The Twitter Engagement Rate Calculator helps you calculate the engagement rate of your account by comparing the reactions generated by your tweets to your follower base. In other words, it measures how good you are at engaging with your followers.
It uses the following input:
Number of tweets = number of tweets to be considered in the analysis
Likes = total number of likes generated
Retweets = total number of retweets generated
Replies = total number of replies generated
Quotes = total number of replies generated
Number of followers
The engagement rate is calculated as follows:
Engagement rate = [(Likes + Retweets + Replies + Quotes) / Number of Tweets] / Number of followers
According to Scrunch, an engagement rate between 0% and 0.02% is considered to be low. Values between 0.02% and 0.09% are considered to be good, while a rate between 0.09% and 0.33% is considered to be high, where an influencer would expect 0.9 - 3.3 reactions for every 1000 followers. Finally, an engagement rate between 0.33% and 1% is considered to be stellar, with expected reactions to be between 3.3 - 10 for every 1000 Twitter followers.

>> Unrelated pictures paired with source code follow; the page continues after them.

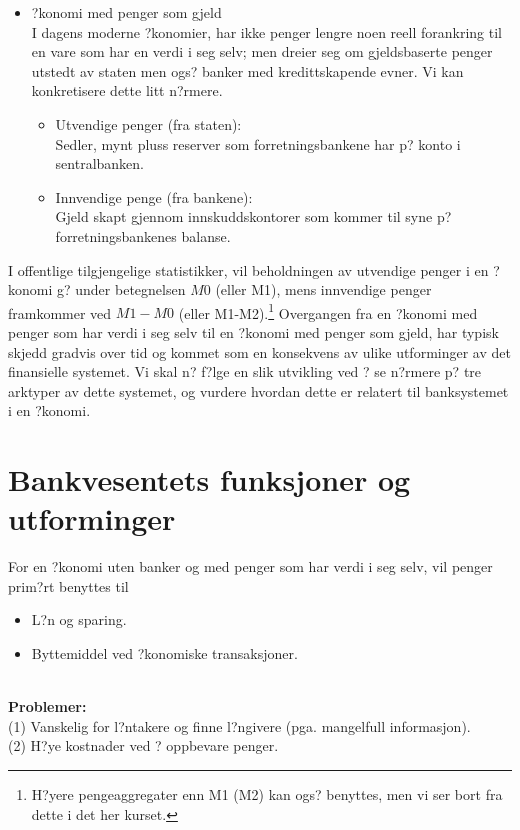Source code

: \documentclass[a4paper,notitlepage]{article}
\begin{document}
\begin{itemize}
 \item ?konomi med penger som gjeld\\
I dagens moderne ?konomier, har ikke penger lengre noen reell forankring til en vare som har en verdi i seg selv; men dreier seg om gjeldsbaserte penger utstedt av staten men ogs? banker med kredittskapende evner. Vi kan konkretisere dette litt n?rmere.
\begin{itemize}
\item Utvendige penger (fra staten):\\
Sedler, mynt pluss reserver som forretningsbankene har p? konto i sentralbanken.
\item Innvendige penge (fra bankene):\\
Gjeld skapt gjennom innskuddskontorer som kommer til syne p? forretningsbankenes balanse.
\end{itemize}
\end{itemize}
I offentlige tilgjengelige statistikker, vil beholdningen av utvendige penger i en ?konomi g? under betegnelsen $M0$ (eller M1), mens innvendige penger framkommer ved $M1-M0$ (eller M1-M2).\footnote{H?yere pengeaggregater enn M1 (M2) kan ogs? benyttes, men vi ser bort fra dette i det her kurset.}
Overgangen fra en ?konomi med penger som har verdi i seg selv til en ?konomi med penger som gjeld, har typisk skjedd gradvis over tid og kommet som en konsekvens av ulike utforminger av det finansielle systemet. Vi skal n? f?lge en slik utvikling ved ? se n?rmere p? tre arktyper av dette systemet, og vurdere hvordan dette er relatert til banksystemet i en ?konomi.
\section{Bankvesentets funksjoner og utforminger}
For en ?konomi uten banker og med penger som har verdi i seg selv, vil penger prim?rt benyttes til
\begin{itemize}
\item L?n og sparing.
\item Byttemiddel ved ?konomiske transaksjoner.
\end{itemize}
\noindent\textbf{\\ Problemer:}\\
(1) Vanskelig for l?ntakere og finne l?ngivere (pga. mangelfull informasjon).\\
(2) H?ye kostnader ved ? oppbevare penger. \\
\end{document}
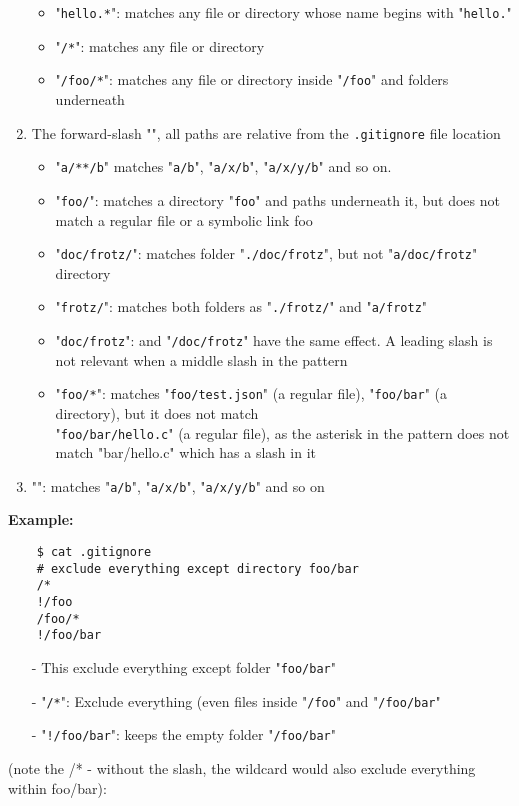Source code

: \begin{enumerate}
\begin{itemize}
		      \item "\texttt{hello.*}": matches any file or directory whose name begins with "\texttt{hello.}"
		      \item "\texttt{/*}": matches any file or directory
		      \item "\texttt{/foo/*}": matches any file or directory inside "\texttt{/foo}" and folders underneath
	      \end{itemize}
	\item The forward-slash "\TT{/}", all paths are relative from the \texttt{.gitignore} file location
	      \begin{itemize}\packed
		      \item "\texttt{a/**/b}" matches "\texttt{a/b}", "\texttt{a/x/b}", "\texttt{a/x/y/b}" and so on.
		      \item "\texttt{foo/}": matches a directory "\texttt{foo}" and paths underneath it, but does not match a regular file or a symbolic link foo
		      \item "\texttt{doc/frotz/}": matches folder "\texttt{./doc/frotz}", but not "\texttt{a/doc/frotz}" directory
		      \item "\texttt{frotz/}": matches both folders as "\texttt{./frotz/}" and "\texttt{a/frotz}"
		      \item "\texttt{doc/frotz}": and "\texttt{/doc/frotz}" have the same effect. A leading slash is not relevant when a middle slash in the pattern
		      \item "\texttt{foo/*}": matches "\texttt{foo/test.json}" (a regular file), "\texttt{foo/bar}" (a directory), but it does not match \\
		            "\texttt{foo/bar/hello.c}" (a regular file), as the asterisk in the pattern does not match "bar/hello.c" which has a slash in it
	      \end{itemize}
	\item "": matches "\texttt{a/b}", "\texttt{a/x/b}", "\texttt{a/x/y/b}" and so on
\end{enumerate}

\nl\textbf{Example:}
\begin{verbatim}
    $ cat .gitignore
    # exclude everything except directory foo/bar
    /*
    !/foo
    /foo/*
    !/foo/bar
\end{verbatim}
\begin{itemize}\packed
	\item[-] This exclude everything except folder "\texttt{foo/bar}"
	\item[-] "\texttt{/*}": Exclude everything (even files inside "\texttt{/foo}" and "\texttt{/foo/bar}"
	\item[-] "\texttt{!/foo/bar}": keeps the empty folder "\texttt{/foo/bar}"
\end{itemize}
(note the /* - without the slash, the wildcard would also exclude everything within foo/bar):

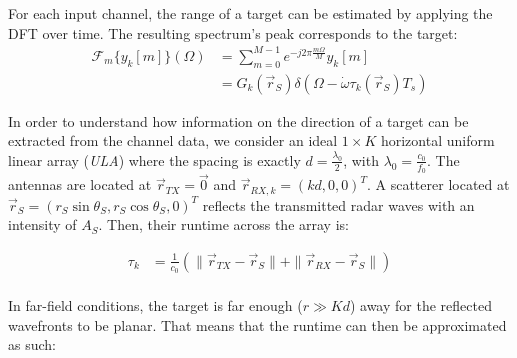For each input channel, the range of a target can be estimated by applying the DFT over time.
The resulting spectrum's peak corresponds to the target:
\begin{align}
    \mathcal{F}_m\{y_k[m]\}(\Omega) & = \sum_{m=0}^{M-1} e^{-j2\pi\frac{m\Omega}{M}} y_k[m]          \\
                                    & = G_k(\vec r_S) \delta(\Omega-\dot \omega \tau_k(\vec r_S)T_s)
\end{align}


In order to understand how information on the direction of a target can be extracted from the channel data,
we consider an ideal $1 \times K$ horizontal uniform linear array (\textit{ULA}) where the spacing is exactly $d=\frac{\lambda_0}{2}$, with $\lambda_0 = \frac{c_0}{f_0}$.
The antennas are located at $\vec r_{TX}= \vec 0$ and $\vec r_{RX,k}=(kd,0,0)^T$.
A scatterer located at  $\vec r_S = (r_S\sin\theta_S, r_{S}\cos\theta_S , 0)^T$  reflects the transmitted radar waves with an intensity of $A_S$.
Then, their runtime across the array is:

\begin{align}
    \tau_k & =\frac{1}{c_0} \left( \| \vec r_{TX} - \vec r_S \|+\| \vec r_{RX} - \vec r_S \| \right) \\
\end{align}

In far-field conditions, the target is far enough ($r \gg K d$) away for the reflected wavefronts to be planar.
That means that the runtime can then be approximated as such:

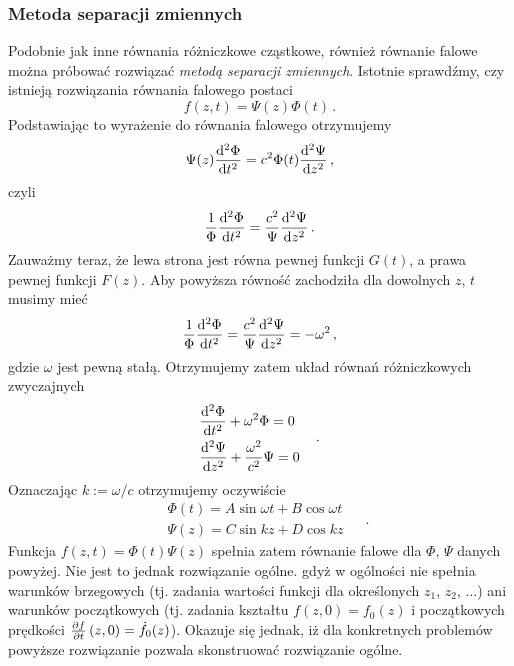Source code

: \documentclass[../main.tex]{subfiles}
\begin{document}
        \subsubsection{Metoda separacji zmiennych}
        Podobnie jak inne równania różniczkowe cząstkowe, również równanie falowe można próbować rozwiązać \textit{metodą separacji zmiennych}. Istotnie sprawdźmy, czy istnieją rozwiązania równania falowego postaci
        \begin{equation*}
            f(z,t)=\Psi(z)\Phi(t)\,.
        \end{equation*}
        Podstawiając to wyrażenie do równania falowego otrzymujemy
        \begin{equation*}
            \Psi(z)\dv[2]{\Phi}{t}=c^2\Phi(t)\dv[2]{\Psi}{z}\,,
        \end{equation*}
        czyli
        \begin{equation*}
            \frac{1}{\Phi}\dv[2]{\Phi}{t}=\frac{c^2}{\Psi}\dv[2]{\Psi}{z}\,.
        \end{equation*}
        Zauważmy teraz, że lewa strona jest równa pewnej funkcji \(G(t)\), a prawa pewnej funkcji \(F(z)\). Aby powyższa równość zachodziła dla dowolnych \(z\), \(t\) musimy mieć
        \begin{equation*}
            \frac{1}{\Phi}\dv[2]{\Phi}{t}=\frac{c^2}{\Psi}\dv[2]{\Psi}{z}=-\omega^2\,,
        \end{equation*}
        gdzie \(\omega\) jest pewną stałą. Otrzymujemy zatem układ równań różniczkowych zwyczajnych
        \begin{equation*}
            \begin{split}
                &\dv[2]{\Phi}{t}+\omega^2\Phi=0\\
                &\dv[2]{\Psi}{z}+\frac{\omega^2}{c^2}\Psi=0
            \end{split}\quad\,.
        \end{equation*}
        Oznaczając \(k:=\omega/c\) otrzymujemy oczywiście
        \begin{equation*}
            \begin{split}
                &\Phi(t)=A\sin\omega t+B\cos\omega t\\
                &\Psi(z)=C\sin kz+D\cos kz
            \end{split}\quad\,.
        \end{equation*}
        Funkcja \(f(z,t)=\Phi(t)\Psi(z)\) spełnia zatem równanie falowe dla \(\Phi\), \(\Psi\) danych powyżej. Nie jest to jednak rozwiązanie ogólne. gdyż w ogólności nie spełnia warunków brzegowych (tj. zadania wartości funkcji dla określonych \(z_1\), \(z_2\), ...) ani warunków początkowych (tj. zadania kształtu \(f(z,0)=f_0(z)\) i początkowych prędkości \(\pdv{f}{t}\,(z,0)=\dot{f}_0(z)\)). Okazuje się jednak, iż dla konkretnych problemów powyższe rozwiązanie pozwala skonstruować rozwiązanie ogólne.
\end{document}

Recently, Twitter has disclosed its algorithm specs to the world, showing which are the main parameters used by their technology to show tweets in the feed. Here are the most relevant points:
Likes ≻ retweets ≻ replies. In order to rank your tweets high, it’s much more impactful to earn likes and retweets than replies. Each like gets a 30x boost, each retweet a 20x, and each reply only 1x.
Images and videos help. Adding an image or video to your tweet adds a 2x boost.
Links (generally) hurt. Unless you have a high enough engagement, links usually get you marked as spam.
Mutes, blocks, unfollow, spam, and abuse reports. Getting any of them hurt your engagement.
Blue badge. Paying for the blue badge extends your tweets' reach by 2x and so the likelihood of generating reactions.
Misinformation is highly down-ranked. Anything that is categorized as misinformation gets the rug pulled out from under it.
Misspelling or using made-up words hurts. Words that are identified as “unknown language” are given 0.01, which is a huge penalty.
Posting outside your cluster hurts. The algorithm clusters you into a group of similar profiles. This serves the purpose of extending tweet reach beyond your followers to similar people. If you write content that targets people outside your network, your tweets get a penalty.